_GIVEN DATA_
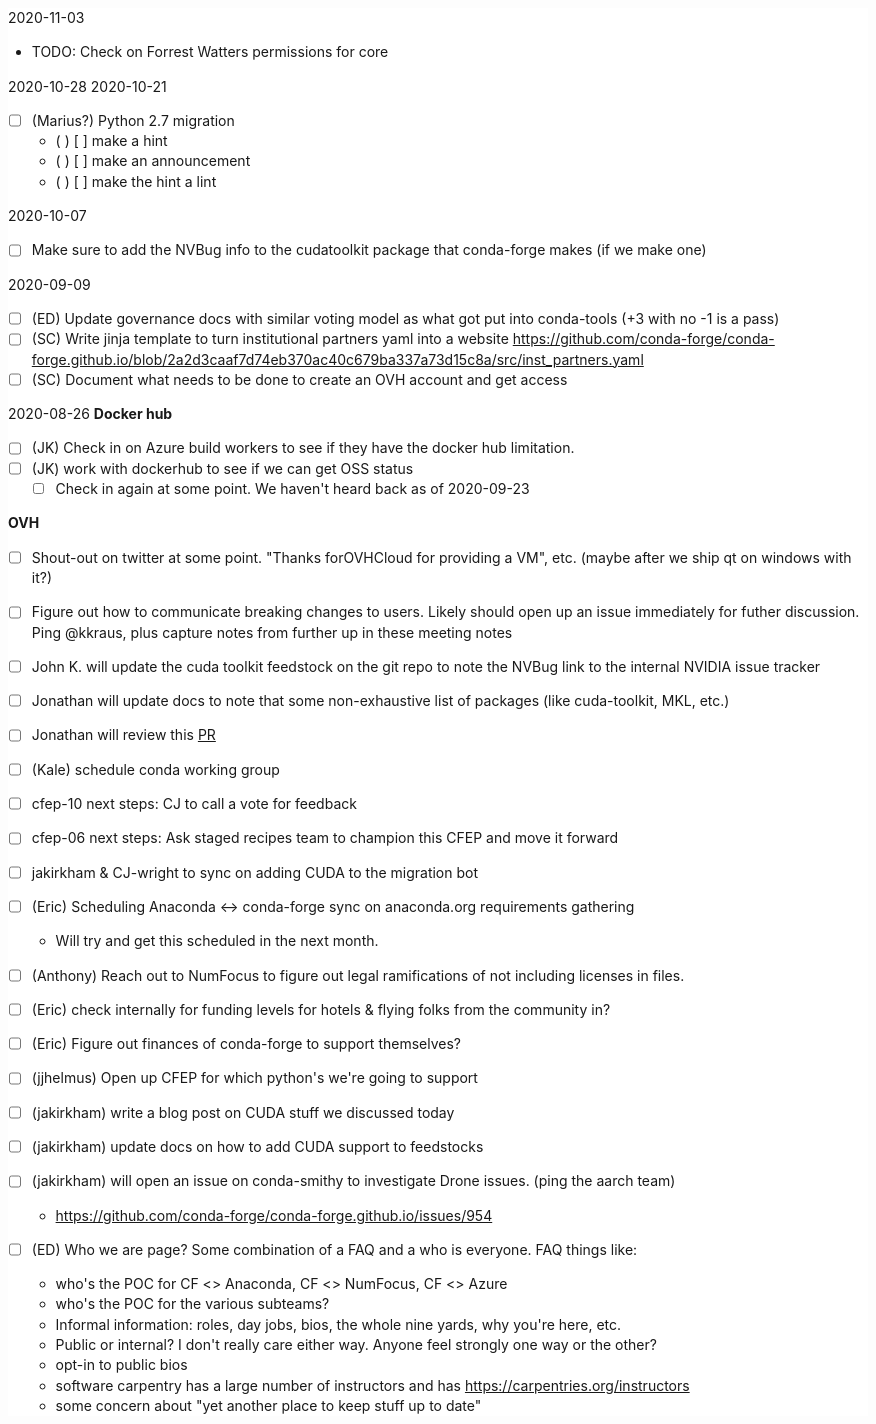 2020-11-03
* TODO: Check on Forrest Watters permissions for core

2020-10-28
2020-10-21
* [ ] (Marius?) Python 2.7 migration
    * ( ) [ ] make a hint
    * ( ) [ ] make an announcement
    * ( ) [ ] make the hint a lint

2020-10-07
* [ ] Make sure to add the NVBug info to the cudatoolkit package that conda-forge makes (if we make one)

2020-09-09
* [ ] (ED) Update governance docs with similar voting model as what got put into conda-tools (+3 with no -1 is a pass)
* [ ] (SC) Write jinja template to turn institutional partners yaml into a website https://github.com/conda-forge/conda-forge.github.io/blob/2a2d3caaf7d74eb370ac40c679ba337a73d15c8a/src/inst_partners.yaml
* [ ] (SC) Document what needs to be done to create an OVH account and get access

2020-08-26
**Docker hub**
* [ ] (JK) Check in on Azure build workers to see if they have the docker hub limitation.
* [ ] (JK) work with dockerhub to see if we can get OSS status
    * [ ] Check in again at some point. We haven't heard back as of 2020-09-23

**OVH**
* [ ] Shout-out on twitter at some point. "Thanks forOVHCloud for providing a VM", etc. (maybe after we ship qt on windows with it?)


* [ ] Figure out how to communicate breaking changes to users. Likely should open up an issue immediately for futher discussion. Ping @kkraus, plus capture notes from further up in these meeting notes

* [ ] John K. will update the cuda toolkit feedstock on the git repo to note the NVBug link to the internal NVIDIA issue tracker
* [ ] Jonathan will update docs to note that some non-exhaustive list of packages (like cuda-toolkit, MKL, etc.) 
* [ ] Jonathan will review this [PR](https://github.com/AnacondaRecipes/cudatoolkit-feedstock/pull/7)

* [ ] (Kale) schedule conda working group
* [ ] cfep-10 next steps: CJ to call a vote for feedback
* [ ] cfep-06 next steps: Ask staged recipes team to champion this CFEP and move it forward
* [ ] jakirkham & CJ-wright to sync on adding CUDA to the migration bot
* [ ] (Eric) Scheduling Anaconda <-> conda-forge sync on anaconda.org requirements gathering
    * Will try and get this scheduled in the next month.
* [ ] (Anthony) Reach out to NumFocus to figure out legal ramifications of not including licenses in files.
* [ ] (Eric) check internally for funding levels for hotels & flying folks from the community in?
* [ ] (Eric) Figure out finances of conda-forge to support themselves?
* [ ] (jjhelmus) Open up CFEP for which python's we're going to support
* [ ] (jakirkham) write a blog post on CUDA stuff we discussed today
* [ ] (jakirkham) update docs on how to add CUDA support to feedstocks
* [ ] (jakirkham) will open an issue on conda-smithy to investigate Drone issues. (ping the aarch team)
    * https://github.com/conda-forge/conda-forge.github.io/issues/954
* [ ] (ED) Who we are page? Some combination of a FAQ and a who is everyone. FAQ things like:
    * who's the POC for CF <> Anaconda, CF <> NumFocus, CF <> Azure
    * who's the POC for the various subteams?
    * Informal information: roles, day jobs, bios, the whole nine yards, why you're here, etc.
    * Public or internal? I don't really care either way. Anyone feel strongly one way or the other?
    * opt-in to public bios
    * software carpentry has a large number of instructors and has https://carpentries.org/instructors
    * some concern about "yet another place to keep stuff up to date"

_TASK DIRECTIONS_
Every line from the one containing "going to support" through the end of the entries above must be echoed exactly, with both ends kept.

_RESPONSE AREA_
* [ ] (jjhelmus) Open up CFEP for which python's we're going to support
* [ ] (jakirkham) write a blog post on CUDA stuff we discussed today
* [ ] (jakirkham) update docs on how to add CUDA support to feedstocks
* [ ] (jakirkham) will open an issue on conda-smithy to investigate Drone issues. (ping the aarch team)
    * https://github.com/conda-forge/conda-forge.github.io/issues/954
* [ ] (ED) Who we are page? Some combination of a FAQ and a who is everyone. FAQ things like:
    * who's the POC for CF <> Anaconda, CF <> NumFocus, CF <> Azure
    * who's the POC for the various subteams?
    * Informal information: roles, day jobs, bios, the whole nine yards, why you're here, etc.
    * Public or internal? I don't really care either way. Anyone feel strongly one way or the other?
    * opt-in to public bios
    * software carpentry has a large number of instructors and has https://carpentries.org/instructors
    * some concern about "yet another place to keep stuff up to date"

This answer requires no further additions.